= Exercise goal =
Which lines of the data contain the string "more"? Show each of them.

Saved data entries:
=== Section Start ===

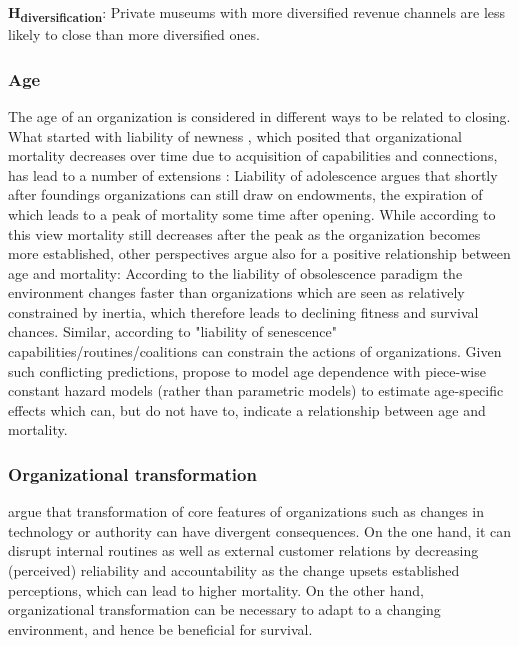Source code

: \documentclass[11pt]{article}
\begin{document}
\bigbreak
\noindent
\textbf{H\textsubscript{diversification}}: Private museums with more diversified revenue channels are less likely to close than more diversified ones.

\subsubsection*{Age}



The age of an organization is considered in different ways to be related to closing.
What started with liability of newness \parencite{Stinchcombe_1965_structure}, which posited that organizational mortality decreases over time due to acquisition of capabilities and connections, has lead to a number of extensions \parencite{Carroll_Khessina_2019_demography,Hannan_1998_mortality}:
Liability of adolescence argues that shortly after foundings organizations can still draw on endowments, the expiration of which leads to a peak of mortality some time after opening.
While according to this view mortality still decreases after the peak as the organization becomes more established, other perspectives argue also for a positive relationship between age and mortality:
According to the liability of obsolescence paradigm the environment changes faster than organizations which are seen as relatively constrained by inertia, which therefore leads to declining fitness and survival chances.
Similar, according to "liability of senescence" capabilities/routines/coalitions can constrain the actions of organizations.
Given such conflicting predictions, \textcite{Carroll_Khessina_2019_demography} propose to model age dependence with piece-wise constant hazard models (rather than parametric models) to estimate age-specific effects which can, but do not have to, indicate a relationship between age and mortality.



\subsubsection*{Organizational transformation}

\textcite{Carroll_Khessina_2019_demography} argue that transformation of core features of organizations such as changes in technology or authority can have divergent consequences. 
On the one hand, it can disrupt internal routines as well as external customer relations by decreasing (perceived) reliability and accountability as the change upsets established perceptions, which can lead to higher mortality. 
On the other hand, organizational transformation can be necessary to adapt to a changing environment, and hence be beneficial for survival.
\end{document}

=== Section End ===

= Solution to this task =
\textbf{H\textsubscript{diversification}}: Private museums with more diversified revenue channels are less likely to close than more diversified ones.
While according to this view mortality still decreases after the peak as the organization becomes more established, other perspectives argue also for a positive relationship between age and mortality:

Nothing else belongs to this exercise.